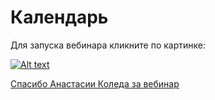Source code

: # Календарь
Для запуска вебинара кликните по картинке:

[![Alt text](https://img.youtube.com/vi/mz_gsnMOLXE/0.jpg)](https://www.youtube.com/watch?v=mz_gsnMOLXE)

[Спасибо Анастасии Коледа за вебинар](https://www.youtube.com/channel/UCSBeL28cCqIyHFxmCTK1Ejw)

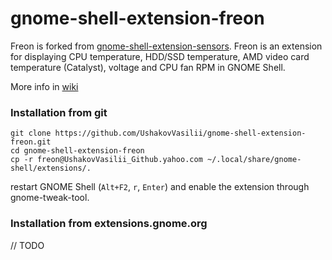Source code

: gnome-shell-extension-freon
====================================

Freon is forked from [gnome-shell-extension-sensors](https://github.com/xtranophilist/gnome-shell-extension-sensors). Freon is an extension for displaying CPU temperature, HDD/SSD temperature, AMD video card temperature (Catalyst), voltage and CPU fan RPM in GNOME Shell.

More info in [wiki](https://github.com/UshakovVasilii/gnome-shell-extension-freon/wiki)

### Installation from git

    git clone https://github.com/UshakovVasilii/gnome-shell-extension-freon.git
    cd gnome-shell-extension-freon
    cp -r freon@UshakovVasilii_Github.yahoo.com ~/.local/share/gnome-shell/extensions/.
restart GNOME Shell (`Alt+F2`, `r`, `Enter`) and enable the extension through gnome-tweak-tool.

### Installation from extensions.gnome.org

// TODO
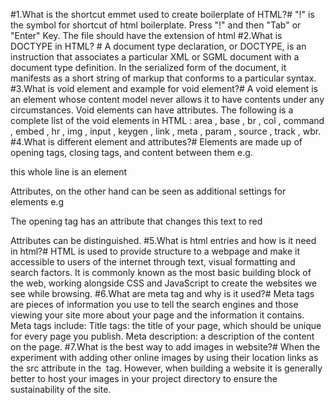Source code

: #1.What is the shortcut emmet used to create boilerplate of HTML?#
"!" is the symbol for shortcut of html boilerplate. Press "!" and then "Tab" or "Enter" Key. The file should have the extension of html
#2.What is DOCTYPE in HTML? #
A document type declaration, or DOCTYPE, is an instruction that associates a particular XML or SGML document with a document type definition. In the serialized form of the document, it manifests as a short string of markup that conforms to a particular syntax.
#3.What is void element and example for void element?#
A void element is an element whose content model never allows it to have contents under any circumstances. Void elements can have attributes. The following is a complete list of the void elements in HTML : area , base , br , col , command , embed , hr , img , input , keygen , link , meta , param , source , track , wbr.
#4.What is different element and attributes?#
Elements are made up of opening tags, closing tags, and content between them e.g. <p>this whole line is an element</p> Attributes, on the other hand can be seen as additional settings for elements e.g <p color="red">The opening tag has an attribute that changes this text to red</p > Attributes can be distinguished.
#5.What is html entries and how is it need in html?#
HTML is used to provide structure to a webpage and make it accessible to users of the internet through text, visual formatting and search factors. It is commonly known as the most basic building block of the web, working alongside CSS and JavaScript to create the websites we see while browsing.
#6.What are meta tag and why is it used?#
Meta tags are pieces of information you use to tell the search engines and those viewing your site more about your page and the information it contains. Meta tags include: Title tags: the title of your page, which should be unique for every page you publish. Meta description: a description of the content on the page.
#7.What is the best way to add images in website?#
When the experiment with adding other online images by using their location links as the src attribute in the <img> tag. However, when building a website it is generally better to host your images in your project directory to ensure the sustainability of the site.
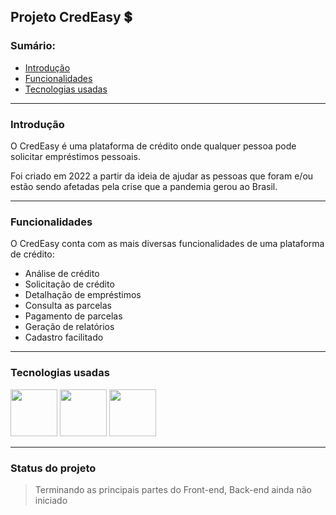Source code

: ## Projeto CredEasy 💲

### Sumário:
* [Introdução](#introducao) 
* [Funcionalidades](#funcionalidades)
* [Tecnologias usadas](#tecnologias-usadas)

---

### Introdução
O CredEasy é uma plataforma de crédito onde qualquer pessoa pode solicitar empréstimos pessoais.

Foi criado em 2022 a partir da ideia de ajudar as pessoas que foram e/ou estão sendo afetadas pela crise que a pandemia gerou ao Brasil.

---

### Funcionalidades
O CredEasy conta com as mais diversas funcionalidades de uma plataforma de crédito:
* Análise de crédito
* Solicitação de crédito
* Detalhação de empréstimos
* Consulta as parcelas
* Pagamento de parcelas
* Geração de relatórios
* Cadastro facilitado

---

### Tecnologias usadas
<img src="https://user-images.githubusercontent.com/100793778/159767221-6649076a-d42e-467f-849d-537d44917690.svg" width="75">
<img src="https://user-images.githubusercontent.com/100793778/159767712-68383daa-41c7-45dd-9081-c59b6d27f183.svg" width="75">
<img src="https://user-images.githubusercontent.com/100793778/159768005-9f1c1d3e-1884-424f-9831-b22d9f48e491.svg" width="75">

---

### Status do projeto
> Terminando as principais partes do Front-end, Back-end ainda não iniciado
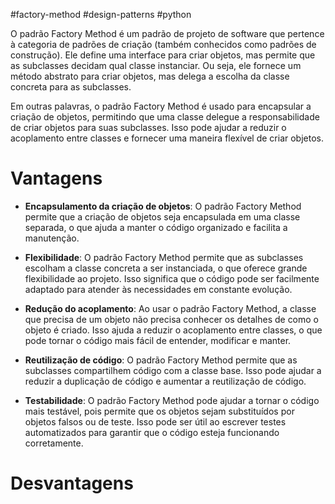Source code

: #factory-method #design-patterns  #python 

O padrão Factory Method é um padrão de projeto de software que pertence à categoria de padrões de criação (também conhecidos como padrões de construção). Ele define uma interface para criar objetos, mas permite que as subclasses decidam qual classe instanciar. Ou seja, ele fornece um método abstrato para criar objetos, mas delega a escolha da classe concreta para as subclasses.

Em outras palavras, o padrão Factory Method é usado para encapsular a criação de objetos, permitindo que uma classe delegue a responsabilidade de criar objetos para suas subclasses. Isso pode ajudar a reduzir o acoplamento entre classes e fornecer uma maneira flexível de criar objetos.

# Vantagens 
- **Encapsulamento da criação de objetos**: O padrão Factory Method permite que a criação de objetos seja encapsulada em uma classe separada, o que ajuda a manter o código organizado e facilita a manutenção.

- **Flexibilidade**: O padrão Factory Method permite que as subclasses escolham a classe concreta a ser instanciada, o que oferece grande flexibilidade ao projeto. Isso significa que o código pode ser facilmente adaptado para atender às necessidades em constante evolução.

- **Redução do acoplamento**: Ao usar o padrão Factory Method, a classe que precisa de um objeto não precisa conhecer os detalhes de como o objeto é criado. Isso ajuda a reduzir o acoplamento entre classes, o que pode tornar o código mais fácil de entender, modificar e manter.

- **Reutilização de código**: O padrão Factory Method permite que as subclasses compartilhem código com a classe base. Isso pode ajudar a reduzir a duplicação de código e aumentar a reutilização de código.

- **Testabilidade**: O padrão Factory Method pode ajudar a tornar o código mais testável, pois permite que os objetos sejam substituídos por objetos falsos ou de teste. Isso pode ser útil ao escrever testes automatizados para garantir que o código esteja funcionando corretamente.

# Desvantagens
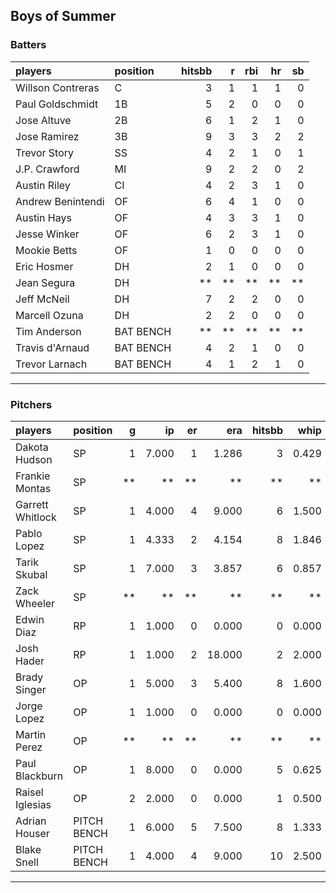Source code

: ## Boys of Summer

### Batters

 
|players           |position  | hitsbb|  r| rbi| hr| sb| 
|:-----------------|:---------|------:|--:|---:|--:|--:| 
|Willson Contreras |C         |      3|  1|   1|  1|  0| 
|Paul Goldschmidt  |1B        |      5|  2|   0|  0|  0| 
|Jose Altuve       |2B        |      6|  1|   2|  1|  0| 
|Jose Ramirez      |3B        |      9|  3|   3|  2|  2| 
|Trevor Story      |SS        |      4|  2|   1|  0|  1| 
|J.P. Crawford     |MI        |      9|  2|   2|  0|  2| 
|Austin Riley      |CI        |      4|  2|   3|  1|  0| 
|Andrew Benintendi |OF        |      6|  4|   1|  0|  0| 
|Austin Hays       |OF        |      4|  3|   3|  1|  0| 
|Jesse Winker      |OF        |      6|  2|   3|  1|  0| 
|Mookie Betts      |OF        |      1|  0|   0|  0|  0| 
|Eric Hosmer       |DH        |      2|  1|   0|  0|  0| 
|Jean Segura       |DH        |     **| **|  **| **| **| 
|Jeff McNeil       |DH        |      7|  2|   2|  0|  0| 
|Marcell Ozuna     |DH        |      2|  2|   0|  0|  0| 
|Tim Anderson      |BAT BENCH |     **| **|  **| **| **| 
|Travis d'Arnaud   |BAT BENCH |      4|  2|   1|  0|  0| 
|Trevor Larnach    |BAT BENCH |      4|  1|   2|  1|  0| 


* * *

### Pitchers

 
|players          |position    |  g|    ip| er|    era| hitsbb|  whip| so|  w| sv| 
|:----------------|:-----------|--:|-----:|--:|------:|------:|-----:|--:|--:|--:| 
|Dakota Hudson    |SP          |  1| 7.000|  1|  1.286|      3| 0.429|  6|  0|  0| 
|Frankie Montas   |SP          | **|    **| **|     **|     **|    **| **| **| **| 
|Garrett Whitlock |SP          |  1| 4.000|  4|  9.000|      6| 1.500|  5|  0|  0| 
|Pablo Lopez      |SP          |  1| 4.333|  2|  4.154|      8| 1.846|  5|  0|  0| 
|Tarik Skubal     |SP          |  1| 7.000|  3|  3.857|      6| 0.857|  9|  1|  0| 
|Zack Wheeler     |SP          | **|    **| **|     **|     **|    **| **| **| **| 
|Edwin Diaz       |RP          |  1| 1.000|  0|  0.000|      0| 0.000|  2|  0|  0| 
|Josh Hader       |RP          |  1| 1.000|  2| 18.000|      2| 2.000|  2|  0|  0| 
|Brady Singer     |OP          |  1| 5.000|  3|  5.400|      8| 1.600|  5|  1|  0| 
|Jorge Lopez      |OP          |  1| 1.000|  0|  0.000|      0| 0.000|  2|  0|  0| 
|Martin Perez     |OP          | **|    **| **|     **|     **|    **| **| **| **| 
|Paul Blackburn   |OP          |  1| 8.000|  0|  0.000|      5| 0.625|  3|  0|  0| 
|Raisel Iglesias  |OP          |  2| 2.000|  0|  0.000|      1| 0.500|  3|  0|  1| 
|Adrian Houser    |PITCH BENCH |  1| 6.000|  5|  7.500|      8| 1.333|  5|  0|  0| 
|Blake Snell      |PITCH BENCH |  1| 4.000|  4|  9.000|     10| 2.500|  4|  0|  0| 


* * *


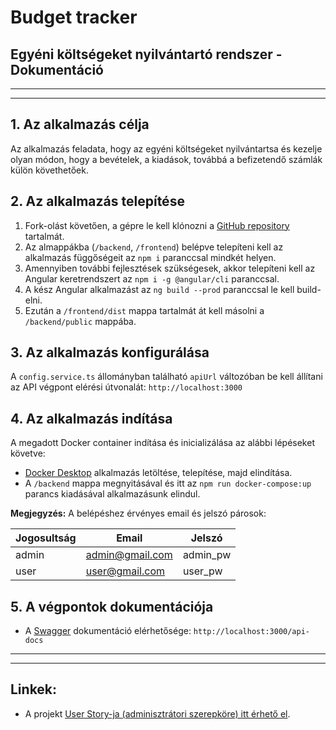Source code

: # Budget tracker

## Egyéni költségeket nyilvántartó rendszer - Dokumentáció
---
---

## 1. Az alkalmazás célja

Az alkalmazás feladata, hogy az egyéni költségeket nyilvántartsa és kezelje olyan módon, hogy a bevételek, a kiadások, továbbá a befizetendő számlák külön követhetőek.

## 2. Az alkalmazás telepítése

1. Fork-olást követően, a gépre le kell klónozni a [GitHub repository](https://github.com/dorczy/budget-tracker) tartalmát.
1. Az almappákba (`/backend`, `/frontend`) belépve telepíteni kell az alkalmazás függőségeit az `npm i` paranccsal mindkét helyen.
1. Amennyiben további fejlesztések szükségesek, akkor telepíteni kell az Angular keretrendszert az `npm i -g @angular/cli` paranccsal.
1. A kész Angular alkalmazást az `ng build --prod` paranccsal le kell build-elni.
1. Ezután a `/frontend/dist` mappa tartalmát át kell másolni a `/backend/public` mappába.

## 3. Az alkalmazás konfigurálása

A `config.service.ts` állományban található `apiUrl` változóban be kell állítani az API végpont elérési útvonalát:  `http://localhost:3000`

## 4. Az alkalmazás indítása

A megadott Docker container indítása és inicializálása az alábbi lépéseket követve:
- [Docker Desktop](https://www.docker.com/products/docker-desktop) alkalmazás letöltése, telepítése, majd elindítása.
- A `/backend` mappa megnyitásával és itt az `npm run docker-compose:up` parancs kiadásával alkalmazásunk elindul.

**Megjegyzés:** A belépéshez érvényes email és jelszó párosok:

Jogosultság | Email | Jelszó
------------ | ------------ | -------------
admin | admin@gmail.com | admin_pw
user | user@gmail.com | user_pw



## 5. A végpontok dokumentációja

- A [Swagger](https://swagger.io/) dokumentáció elérhetősége: `http://localhost:3000/api-docs`

---
---
## Linkek:

- A projekt [User Story-ja (adminisztrátori szerepköre) itt érhető el](https://github.com/dorczy/budget-tracker/blob/main/README.md).
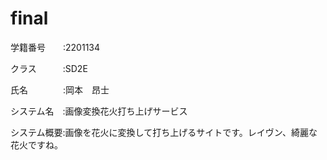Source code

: # final 

学籍番号　　:2201134

クラス　　　:SD2E

氏名　　　　:岡本　昂士

システム名　:画像変換花火打ち上げサービス

システム概要:画像を花火に変換して打ち上げるサイトです。レイヴン、綺麗な花火ですね。
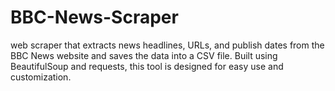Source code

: # BBC-News-Scraper
 web scraper that extracts news headlines, URLs, and publish dates from the BBC News website and saves the data into a CSV file. Built using BeautifulSoup and requests, this tool is designed for easy use and customization.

++++

Problem:
Extract every line above containing the word "players".

Expected answer:
|players           |position  | hitsbb|  r| rbi| hr| sb| 
|players          |position    |  g|    ip| er|    era| hitsbb|  whip| so|  w| sv| 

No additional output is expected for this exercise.